Exercise directions:
In the data below, which lines hold the word "charts"? Copy them.
Data for processing Block Start
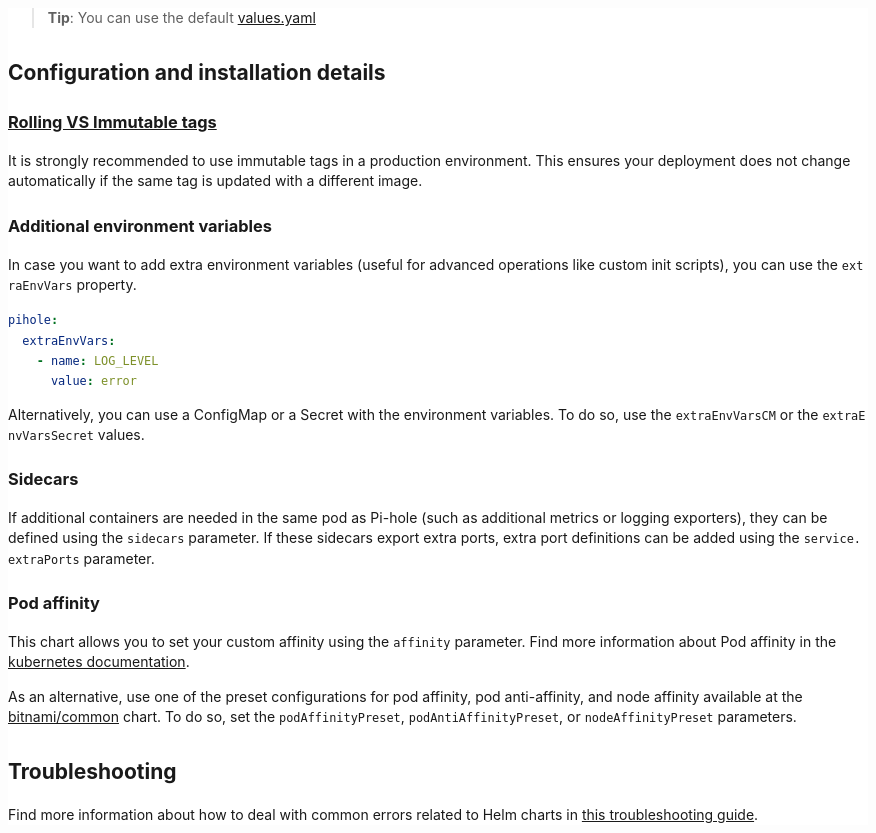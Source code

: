 > **Tip**: You can use the default [values.yaml](values.yaml)

## Configuration and installation details

### [Rolling VS Immutable tags](https://docs.bitnami.com/containers/how-to/understand-rolling-tags-containers/)

It is strongly recommended to use immutable tags in a production environment.
This ensures your deployment does not change automatically if the same tag is
updated with a different image.

### Additional environment variables

In case you want to add extra environment variables (useful for advanced
operations like custom init scripts), you can use the `extraEnvVars` property.

```yaml
pihole:
  extraEnvVars:
    - name: LOG_LEVEL
      value: error
```

Alternatively, you can use a ConfigMap or a Secret with the environment
variables. To do so, use the `extraEnvVarsCM` or the `extraEnvVarsSecret`
values.

### Sidecars

If additional containers are needed in the same pod as Pi-hole (such as
additional metrics or logging exporters), they can be defined using the
`sidecars` parameter. If these sidecars export extra ports, extra port
definitions can be added using the `service.extraPorts` parameter.

### Pod affinity

This chart allows you to set your custom affinity using the `affinity`
parameter. Find more information about Pod affinity in the
[kubernetes documentation](https://kubernetes.io/docs/concepts/configuration/assign-pod-node/#affinity-and-anti-affinity).

As an alternative, use one of the preset configurations for pod affinity, pod
anti-affinity, and node affinity available at the
[bitnami/common](https://github.com/bitnami/charts/tree/master/bitnami/common#affinities)
chart. To do so, set the `podAffinityPreset`, `podAntiAffinityPreset`, or
`nodeAffinityPreset` parameters.

## Troubleshooting

Find more information about how to deal with common errors related to Helm
charts in
[this troubleshooting guide](https://docs.bitnami.com/general/how-to/troubleshoot-helm-chart-issues).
Data for processing Block End
Solution for this exercise:
[bitnami/common](https://github.com/bitnami/charts/tree/master/bitnami/common#affinities)
charts in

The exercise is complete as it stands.